Content starts

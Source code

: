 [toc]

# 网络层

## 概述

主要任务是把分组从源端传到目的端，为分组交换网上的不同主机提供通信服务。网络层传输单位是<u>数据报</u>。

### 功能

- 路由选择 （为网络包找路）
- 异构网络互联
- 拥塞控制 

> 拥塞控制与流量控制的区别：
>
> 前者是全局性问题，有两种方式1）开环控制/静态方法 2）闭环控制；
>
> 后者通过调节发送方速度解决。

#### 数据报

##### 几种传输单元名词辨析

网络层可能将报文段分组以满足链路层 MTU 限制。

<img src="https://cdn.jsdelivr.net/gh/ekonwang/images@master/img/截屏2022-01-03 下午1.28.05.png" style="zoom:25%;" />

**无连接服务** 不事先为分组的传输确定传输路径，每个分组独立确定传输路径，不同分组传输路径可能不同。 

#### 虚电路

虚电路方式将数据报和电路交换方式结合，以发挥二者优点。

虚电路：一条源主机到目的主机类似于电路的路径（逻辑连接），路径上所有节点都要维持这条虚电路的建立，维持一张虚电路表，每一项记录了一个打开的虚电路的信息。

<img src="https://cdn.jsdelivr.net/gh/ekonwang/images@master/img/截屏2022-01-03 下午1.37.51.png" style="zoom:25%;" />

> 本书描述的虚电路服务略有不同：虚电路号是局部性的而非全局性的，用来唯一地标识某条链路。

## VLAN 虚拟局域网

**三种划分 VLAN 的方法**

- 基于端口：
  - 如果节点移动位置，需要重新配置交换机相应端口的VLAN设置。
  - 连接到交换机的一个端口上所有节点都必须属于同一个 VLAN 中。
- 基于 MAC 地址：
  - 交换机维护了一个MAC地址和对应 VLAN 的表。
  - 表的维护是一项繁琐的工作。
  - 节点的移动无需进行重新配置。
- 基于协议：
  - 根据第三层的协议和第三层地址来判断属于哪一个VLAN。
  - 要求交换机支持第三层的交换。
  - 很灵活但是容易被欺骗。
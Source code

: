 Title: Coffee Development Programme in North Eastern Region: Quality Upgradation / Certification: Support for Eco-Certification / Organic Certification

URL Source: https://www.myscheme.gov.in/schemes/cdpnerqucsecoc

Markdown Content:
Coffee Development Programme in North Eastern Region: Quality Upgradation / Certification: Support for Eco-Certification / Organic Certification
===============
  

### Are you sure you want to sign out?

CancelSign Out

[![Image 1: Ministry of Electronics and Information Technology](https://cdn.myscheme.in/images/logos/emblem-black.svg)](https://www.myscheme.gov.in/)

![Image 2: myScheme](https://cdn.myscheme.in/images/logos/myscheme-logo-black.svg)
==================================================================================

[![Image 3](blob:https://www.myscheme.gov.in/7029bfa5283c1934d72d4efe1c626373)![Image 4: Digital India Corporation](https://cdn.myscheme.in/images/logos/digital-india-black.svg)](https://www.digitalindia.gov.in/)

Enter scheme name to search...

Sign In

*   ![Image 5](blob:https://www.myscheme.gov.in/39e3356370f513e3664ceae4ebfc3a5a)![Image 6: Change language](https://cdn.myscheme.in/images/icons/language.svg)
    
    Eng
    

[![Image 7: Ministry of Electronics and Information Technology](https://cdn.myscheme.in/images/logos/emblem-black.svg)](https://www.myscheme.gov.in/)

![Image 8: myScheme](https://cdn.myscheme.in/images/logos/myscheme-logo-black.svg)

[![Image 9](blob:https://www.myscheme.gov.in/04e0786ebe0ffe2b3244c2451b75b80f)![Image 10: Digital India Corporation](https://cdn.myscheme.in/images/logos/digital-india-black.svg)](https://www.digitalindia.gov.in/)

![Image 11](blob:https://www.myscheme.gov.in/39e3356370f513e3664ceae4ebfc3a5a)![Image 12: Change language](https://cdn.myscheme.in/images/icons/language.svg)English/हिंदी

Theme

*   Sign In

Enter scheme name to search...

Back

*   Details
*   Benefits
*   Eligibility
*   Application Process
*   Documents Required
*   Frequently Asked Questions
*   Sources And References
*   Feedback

Content ends

* _WORK TO COMPLETE_
Set down the whole listing once more, precisely as written.

* _PROBLEM SOLUTION_
Source code

: [toc]

# 网络层

## 概述

主要任务是把分组从源端传到目的端，为分组交换网上的不同主机提供通信服务。网络层传输单位是<u>数据报</u>。

### 功能

- 路由选择 （为网络包找路）
- 异构网络互联
- 拥塞控制 

> 拥塞控制与流量控制的区别：
>
> 前者是全局性问题，有两种方式1）开环控制/静态方法 2）闭环控制；
>
> 后者通过调节发送方速度解决。

#### 数据报

##### 几种传输单元名词辨析

网络层可能将报文段分组以满足链路层 MTU 限制。

<img src="https://cdn.jsdelivr.net/gh/ekonwang/images@master/img/截屏2022-01-03 下午1.28.05.png" style="zoom:25%;" />

**无连接服务** 不事先为分组的传输确定传输路径，每个分组独立确定传输路径，不同分组传输路径可能不同。 

#### 虚电路

虚电路方式将数据报和电路交换方式结合，以发挥二者优点。

虚电路：一条源主机到目的主机类似于电路的路径（逻辑连接），路径上所有节点都要维持这条虚电路的建立，维持一张虚电路表，每一项记录了一个打开的虚电路的信息。

<img src="https://cdn.jsdelivr.net/gh/ekonwang/images@master/img/截屏2022-01-03 下午1.37.51.png" style="zoom:25%;" />

> 本书描述的虚电路服务略有不同：虚电路号是局部性的而非全局性的，用来唯一地标识某条链路。

## VLAN 虚拟局域网

**三种划分 VLAN 的方法**

- 基于端口：
  - 如果节点移动位置，需要重新配置交换机相应端口的VLAN设置。
  - 连接到交换机的一个端口上所有节点都必须属于同一个 VLAN 中。
- 基于 MAC 地址：
  - 交换机维护了一个MAC地址和对应 VLAN 的表。
  - 表的维护是一项繁琐的工作。
  - 节点的移动无需进行重新配置。
- 基于协议：
  - 根据第三层的协议和第三层地址来判断属于哪一个VLAN。
  - 要求交换机支持第三层的交换。
  - 很灵活但是容易被欺骗。
Source code

: Title: Coffee Development Programme in North Eastern Region: Quality Upgradation / Certification: Support for Eco-Certification / Organic Certification

URL Source: https://www.myscheme.gov.in/schemes/cdpnerqucsecoc

Markdown Content:
Coffee Development Programme in North Eastern Region: Quality Upgradation / Certification: Support for Eco-Certification / Organic Certification
===============
  

### Are you sure you want to sign out?

CancelSign Out

[![Image 1: Ministry of Electronics and Information Technology](https://cdn.myscheme.in/images/logos/emblem-black.svg)](https://www.myscheme.gov.in/)

![Image 2: myScheme](https://cdn.myscheme.in/images/logos/myscheme-logo-black.svg)
==================================================================================

[![Image 3](blob:https://www.myscheme.gov.in/7029bfa5283c1934d72d4efe1c626373)![Image 4: Digital India Corporation](https://cdn.myscheme.in/images/logos/digital-india-black.svg)](https://www.digitalindia.gov.in/)

Enter scheme name to search...

Sign In

*   ![Image 5](blob:https://www.myscheme.gov.in/39e3356370f513e3664ceae4ebfc3a5a)![Image 6: Change language](https://cdn.myscheme.in/images/icons/language.svg)
    
    Eng
    

[![Image 7: Ministry of Electronics and Information Technology](https://cdn.myscheme.in/images/logos/emblem-black.svg)](https://www.myscheme.gov.in/)

![Image 8: myScheme](https://cdn.myscheme.in/images/logos/myscheme-logo-black.svg)

[![Image 9](blob:https://www.myscheme.gov.in/04e0786ebe0ffe2b3244c2451b75b80f)![Image 10: Digital India Corporation](https://cdn.myscheme.in/images/logos/digital-india-black.svg)](https://www.digitalindia.gov.in/)

![Image 11](blob:https://www.myscheme.gov.in/39e3356370f513e3664ceae4ebfc3a5a)![Image 12: Change language](https://cdn.myscheme.in/images/icons/language.svg)English/हिंदी

Theme

*   Sign In

Enter scheme name to search...

Back

*   Details
*   Benefits
*   Eligibility
*   Application Process
*   Documents Required
*   Frequently Asked Questions
*   Sources And References
*   Feedback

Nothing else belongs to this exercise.